■ Prompt
Return all the data verbatim but without images.
================================
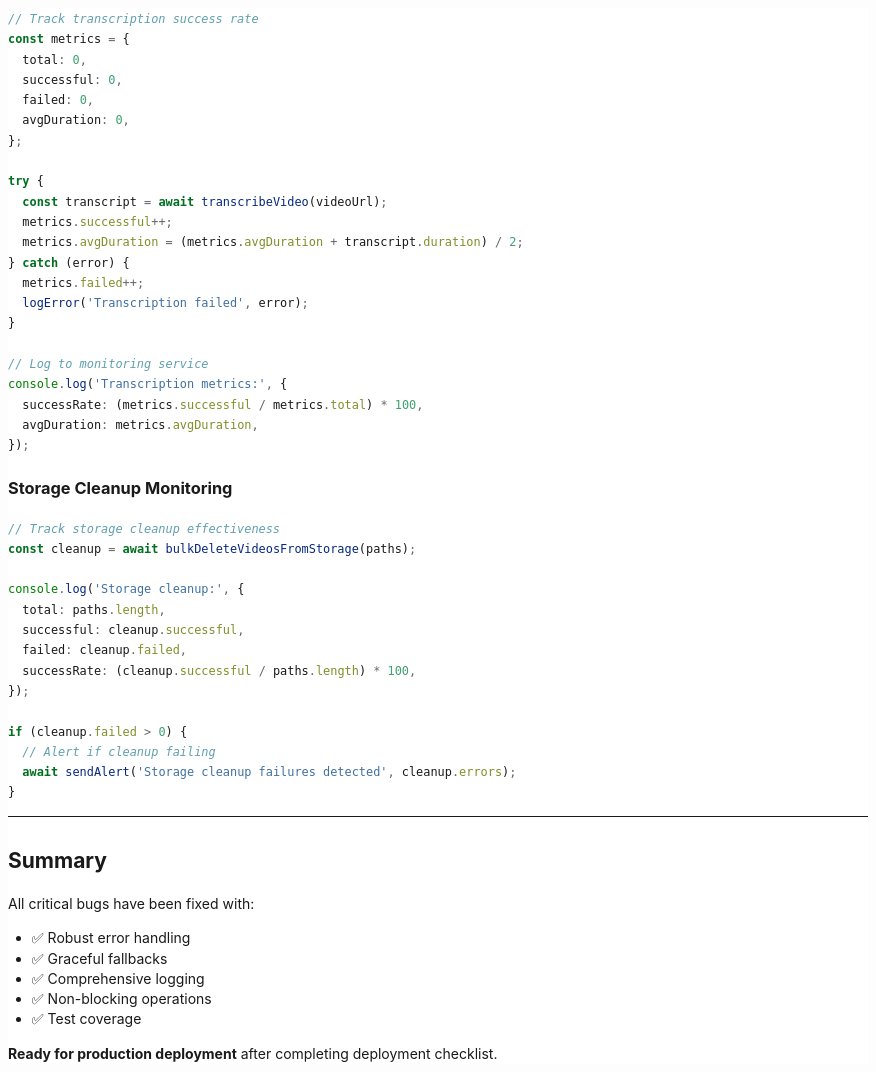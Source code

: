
 ```typescript
// Track transcription success rate
const metrics = {
  total: 0,
  successful: 0,
  failed: 0,
  avgDuration: 0,
};

try {
  const transcript = await transcribeVideo(videoUrl);
  metrics.successful++;
  metrics.avgDuration = (metrics.avgDuration + transcript.duration) / 2;
} catch (error) {
  metrics.failed++;
  logError('Transcription failed', error);
}

// Log to monitoring service
console.log('Transcription metrics:', {
  successRate: (metrics.successful / metrics.total) * 100,
  avgDuration: metrics.avgDuration,
});
```

### Storage Cleanup Monitoring

```typescript
// Track storage cleanup effectiveness
const cleanup = await bulkDeleteVideosFromStorage(paths);

console.log('Storage cleanup:', {
  total: paths.length,
  successful: cleanup.successful,
  failed: cleanup.failed,
  successRate: (cleanup.successful / paths.length) * 100,
});

if (cleanup.failed > 0) {
  // Alert if cleanup failing
  await sendAlert('Storage cleanup failures detected', cleanup.errors);
}
```

---

## Summary

All critical bugs have been fixed with:
- ✅ Robust error handling
- ✅ Graceful fallbacks
- ✅ Comprehensive logging
- ✅ Non-blocking operations
- ✅ Test coverage

**Ready for production deployment** after completing deployment checklist.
================================
■ Response box
Source code

:
 ```typescript
// Track transcription success rate
const metrics = {
  total: 0,
  successful: 0,
  failed: 0,
  avgDuration: 0,
};

try {
  const transcript = await transcribeVideo(videoUrl);
  metrics.successful++;
  metrics.avgDuration = (metrics.avgDuration + transcript.duration) / 2;
} catch (error) {
  metrics.failed++;
  logError('Transcription failed', error);
}

// Log to monitoring service
console.log('Transcription metrics:', {
  successRate: (metrics.successful / metrics.total) * 100,
  avgDuration: metrics.avgDuration,
});
```

### Storage Cleanup Monitoring

```typescript
// Track storage cleanup effectiveness
const cleanup = await bulkDeleteVideosFromStorage(paths);

console.log('Storage cleanup:', {
  total: paths.length,
  successful: cleanup.successful,
  failed: cleanup.failed,
  successRate: (cleanup.successful / paths.length) * 100,
});

if (cleanup.failed > 0) {
  // Alert if cleanup failing
  await sendAlert('Storage cleanup failures detected', cleanup.errors);
}
```

---

## Summary

All critical bugs have been fixed with:
- ✅ Robust error handling
- ✅ Graceful fallbacks
- ✅ Comprehensive logging
- ✅ Non-blocking operations
- ✅ Test coverage

**Ready for production deployment** after completing deployment checklist.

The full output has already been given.